**WHAT TO WORK ON**
In the material below, find every line containing the string "class" and return it.

**TASK INPUT**

Content starts

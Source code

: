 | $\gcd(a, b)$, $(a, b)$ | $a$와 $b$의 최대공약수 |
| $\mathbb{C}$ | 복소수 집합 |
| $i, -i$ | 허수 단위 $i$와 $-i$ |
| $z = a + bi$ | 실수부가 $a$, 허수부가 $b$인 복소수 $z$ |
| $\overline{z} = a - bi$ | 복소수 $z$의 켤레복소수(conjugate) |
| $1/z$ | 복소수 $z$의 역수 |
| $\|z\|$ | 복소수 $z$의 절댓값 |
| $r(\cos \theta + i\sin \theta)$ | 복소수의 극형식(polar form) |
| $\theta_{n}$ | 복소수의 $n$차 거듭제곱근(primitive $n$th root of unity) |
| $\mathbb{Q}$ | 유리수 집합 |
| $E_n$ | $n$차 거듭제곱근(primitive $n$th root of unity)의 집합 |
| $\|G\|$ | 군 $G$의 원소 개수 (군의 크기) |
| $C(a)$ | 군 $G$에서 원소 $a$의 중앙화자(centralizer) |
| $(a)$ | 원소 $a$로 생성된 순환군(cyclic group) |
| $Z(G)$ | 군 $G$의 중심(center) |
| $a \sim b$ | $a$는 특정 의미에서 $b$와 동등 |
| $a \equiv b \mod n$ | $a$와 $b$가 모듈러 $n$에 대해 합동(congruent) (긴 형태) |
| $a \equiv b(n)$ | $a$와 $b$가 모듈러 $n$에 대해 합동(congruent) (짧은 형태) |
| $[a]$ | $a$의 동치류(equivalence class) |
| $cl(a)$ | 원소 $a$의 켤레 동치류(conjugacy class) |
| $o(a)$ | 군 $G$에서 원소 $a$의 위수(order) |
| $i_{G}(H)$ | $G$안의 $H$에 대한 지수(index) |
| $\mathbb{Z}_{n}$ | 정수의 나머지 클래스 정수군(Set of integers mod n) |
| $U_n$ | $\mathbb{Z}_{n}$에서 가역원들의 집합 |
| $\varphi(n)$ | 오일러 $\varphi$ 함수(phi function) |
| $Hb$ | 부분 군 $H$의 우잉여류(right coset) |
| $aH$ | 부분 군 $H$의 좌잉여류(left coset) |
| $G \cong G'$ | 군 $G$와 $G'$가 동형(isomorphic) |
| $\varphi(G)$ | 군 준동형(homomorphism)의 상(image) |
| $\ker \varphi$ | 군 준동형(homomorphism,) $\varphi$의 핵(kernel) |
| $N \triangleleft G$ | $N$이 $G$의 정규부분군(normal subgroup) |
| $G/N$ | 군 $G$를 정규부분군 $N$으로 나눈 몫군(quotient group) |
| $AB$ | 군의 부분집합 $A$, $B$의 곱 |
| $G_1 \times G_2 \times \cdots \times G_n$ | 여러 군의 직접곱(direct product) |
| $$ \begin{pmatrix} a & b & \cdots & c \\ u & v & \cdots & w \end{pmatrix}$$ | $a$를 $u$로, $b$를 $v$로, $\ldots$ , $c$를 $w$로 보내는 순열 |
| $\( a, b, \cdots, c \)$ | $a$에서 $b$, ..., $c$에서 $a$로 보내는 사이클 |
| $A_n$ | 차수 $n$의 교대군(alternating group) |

Content ends

**EXERCISE RESULT**
| $[a]$ | $a$의 동치류(equivalence class) |
| $cl(a)$ | 원소 $a$의 켤레 동치류(conjugacy class) |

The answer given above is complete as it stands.